I’ll post a new part every Monday, Wednesday, and Friday. So we begin.

“December something or another, 2015.

I don’t know where I’m going to school next year, and that scares me. I currently go to a public school. My parents want me to go to a private school. Probably because they went to the best private schools in the countries they grew up in.

Why don’t I want to go?
I know it’s shallow, but I’m afraid I won’t have any friends. I make the excuse that the music program at private isn’t as good, but it is. The drama program, however, might be better where I’m going now. See what I’m doing? Now, whatever my through process is, I start rattling off a pros and cons list.

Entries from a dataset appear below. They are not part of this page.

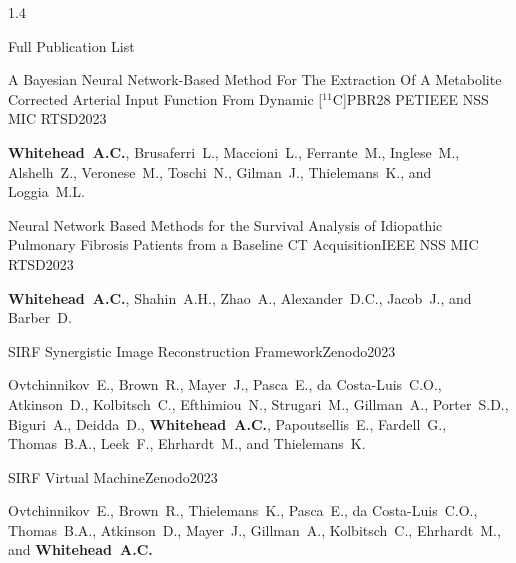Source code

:\documentclass{cv}
\begin{document}
\begin{spacing}{1.4}
\begin{rSection}{Full Publication List}
            \vspace{-0.5cm}
            \item \begin{rSubsection}{A Bayesian Neural Network-Based Method For The Extraction Of A Metabolite Corrected Arterial Input Function From Dynamic [$^{11}$C]PBR28 PET}{}{IEEE NSS MIC RTSD}{2023}
                \vspace{-0.25cm}
                \item \textbf{Whitehead~A.C.}, Brusaferri~L., Maccioni~L., Ferrante~M., Inglese~M., Alshelh~Z., Veronese~M., Toschi~N., Gilman~J., Thielemans~K., and Loggia~M.L.
            \end{rSubsection}
    
            \vspace{-0.5cm}
            \item \begin{rSubsection}{Neural Network Based Methods for the Survival Analysis of Idiopathic Pulmonary Fibrosis Patients from a Baseline CT Acquisition}{}{IEEE NSS MIC RTSD}{2023}
                \vspace{-0.25cm}
                \item \textbf{Whitehead~A.C.}, Shahin~A.H., Zhao~A., Alexander~D.C., Jacob~J., and Barber~D.
            \end{rSubsection}
    
            \vspace{-0.5cm}
            \item \begin{rSubsection}{SIRF Synergistic Image Reconstruction Framework}{}{Zenodo}{2023}
                \vspace{-0.25cm}
                \item Ovtchinnikov~E., Brown~R., Mayer~J., Pasca~E., da Costa-Luis~C.O., Atkinson~D., Kolbitsch~C., Efthimiou~N., Strugari~M., Gillman~A., Porter~S.D., Biguri~A., Deidda~D., \textbf{Whitehead~A.C.}, Papoutsellis~E., Fardell~G., Thomas~B.A., Leek~F., Ehrhardt~M., and Thielemans~K.
            \end{rSubsection}
    
            \vspace{-0.5cm}
                \item \begin{rSubsection}{SIRF Virtual Machine}{}{Zenodo}{2023}
                    \vspace{-0.25cm}
                    \item Ovtchinnikov~E., Brown~R., Thielemans~K., Pasca~E., da Costa-Luis~C.O., Thomas~B.A., Atkinson~D., Mayer~J., Gillman~A., Kolbitsch~C., Ehrhardt~M., and \textbf{Whitehead~A.C.}
                \end{rSubsection}
    

\end{rSection}
\end{spacing}
\end{document}
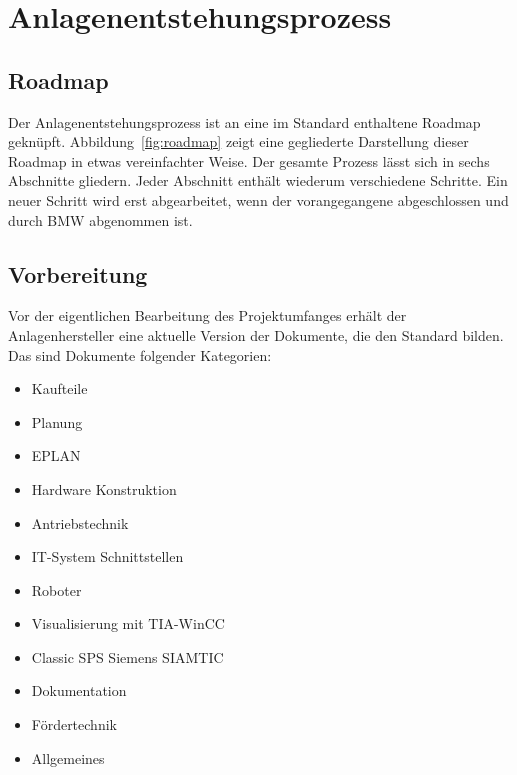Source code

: 

\chapter{Anlagenentstehungsprozess}
\section{Roadmap}
Der Anlagenentstehungsprozess ist an eine im Standard enthaltene Roadmap geknüpft. Abbildung~\ref{fig:roadmap} zeigt eine gegliederte Darstellung dieser Roadmap in etwas vereinfachter Weise. %
Der gesamte Prozess lässt sich in sechs Abschnitte gliedern. Jeder Abschnitt enthält wiederum verschiedene Schritte. Ein neuer Schritt wird erst abgearbeitet, wenn der vorangegangene abgeschlossen und durch BMW abgenommen ist.

\section{Vorbereitung}
Vor der eigentlichen Bearbeitung des Projektumfanges erhält der Anlagenhersteller eine aktuelle Version der Dokumente, die den Standard bilden. Das sind Dokumente folgender Kategorien:
  \begin{itemize}
    \itemsep0.1em
    \item Kaufteile
    \item Planung
    \item EPLAN
    \item Hardware Konstruktion
    \item Antriebstechnik
    \item IT-System Schnittstellen
    \item Roboter
    \item Visualisierung mit TIA-WinCC
    \item Classic SPS Siemens SIAMTIC
    \item Dokumentation
    \item Fördertechnik
    \item Allgemeines
  \end{itemize}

I guess the main difference is that private gets me a better shot at getting into an Ivy school. They take 1 from each private school class of 100, and 1 from each public school district’s class of 1200. The odds aren’t in my favor if I stay where I am. What am I saying? I hate statistics! I think they make data points out of people that cannot be generalized upon, and here I am, no better than my father! (He’s an actuary)

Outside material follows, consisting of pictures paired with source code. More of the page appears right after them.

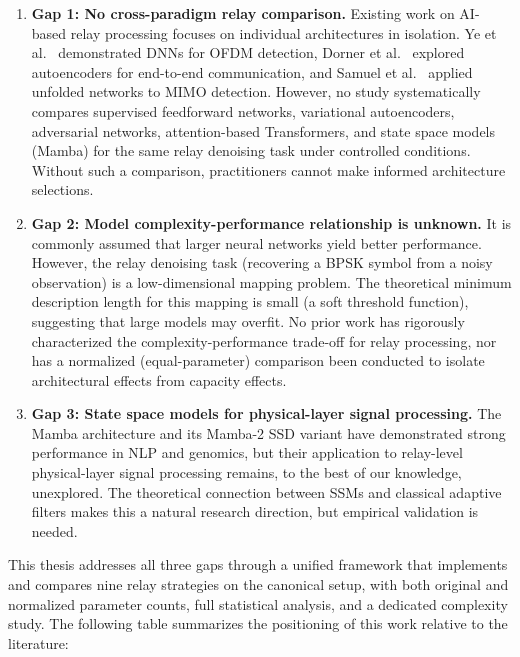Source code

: \begin{enumerate}
    \item \textbf{Gap 1: No cross-paradigm relay comparison.} Existing work on AI-based relay processing focuses on individual architectures in isolation. Ye et al.~\cite{YeLiJuang2018OFDMDL} demonstrated DNNs for OFDM detection, Dorner et al.~\cite{Dorner2018OverTheAirDL} explored autoencoders for end-to-end communication, and Samuel et al.~\cite{SamuelDiskinWunder2019MIMODetect} applied unfolded networks to MIMO detection. However, no study systematically compares supervised feedforward networks, variational autoencoders, adversarial networks, attention-based Transformers, and state space models (Mamba) for the same relay denoising task under controlled conditions. Without such a comparison, practitioners cannot make informed architecture selections.
    \item \textbf{Gap 2: Model complexity-performance relationship is unknown.} It is commonly assumed that larger neural networks yield better performance. However, the relay denoising task (recovering a BPSK symbol from a noisy observation) is a low-dimensional mapping problem. The theoretical minimum description length for this mapping is small (a soft threshold function), suggesting that large models may overfit. No prior work has rigorously characterized the complexity-performance trade-off for relay processing, nor has a normalized (equal-parameter) comparison been conducted to isolate architectural effects from capacity effects.

    \item \textbf{Gap 3: State space models for physical-layer signal processing.} The Mamba architecture \cite{gu2023mamba} and its Mamba-2 SSD variant \cite{DaoGu2024TransformersSSM} have demonstrated strong performance in NLP and genomics, but their application to relay-level physical-layer signal processing remains, to the best of our knowledge, unexplored. The theoretical connection between SSMs and classical adaptive filters makes this a natural research direction, but empirical validation is needed.
\end{enumerate}

This thesis addresses all three gaps through a unified framework that implements and compares nine relay strategies on the canonical setup, with both original and normalized parameter counts, full statistical analysis, and a dedicated complexity study. The following table summarizes the positioning of this work relative to the literature:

And now that my current school is starting with registration for next year, I don’t know where my allegiance lies. Why bother put my heart into something if it’s just going to backfire? Why should I sell myself to interviewers at a school I don’t want to go to?

I’m really just confused. It’s a constant storm cloud in my head that won’t stop thundering. I placed in the 97 percentile in the test that goes with my application. Is that good? Great? Good enough? I. Don’t. Know.

The biggest reason I don’t want to move schools: my friends. They are the one thing I couldn’t find anywhere I looked at private – real. I don’t know what I would do without them. They’re also a reason I want to leave. I mean, yes I can have conversations with them about philosophy and the problems of mankind, but hanging out with the punks/geeks doesn’t put me on the best terms with administration.

Think of it: a fresh start. All the mistakes I’ve made, lies I’ve regretted, targets on my back would be wiped away. No one would know anything about me, and I could restart.

But is that a good thing? It’s taken me until now to gain the respect of my peers. I have a reputation: the smart one. The one who’s sarcastic and witty as hell, but if you’re on of her few friends, she treats you right. She’s kind and caring to the majority of people, but don’t piss her off or hells wrath be upon you.
By the way, none of those were my own words. Those were the words of my classmates, whom were asked by my friends their opinion of me. Do I really want to give that up? When I walk down the halls, I get a dozen hellos from various acquaintances from various activities. Building hundreds of bridges took years. Burning them seems idiotic.

So, I thought writing it all down would make me feel better. It doesn’t. I’m still confused. And by the time a letter comes in late February from private, I need to decide whether to cry tears of joy or sorrow.”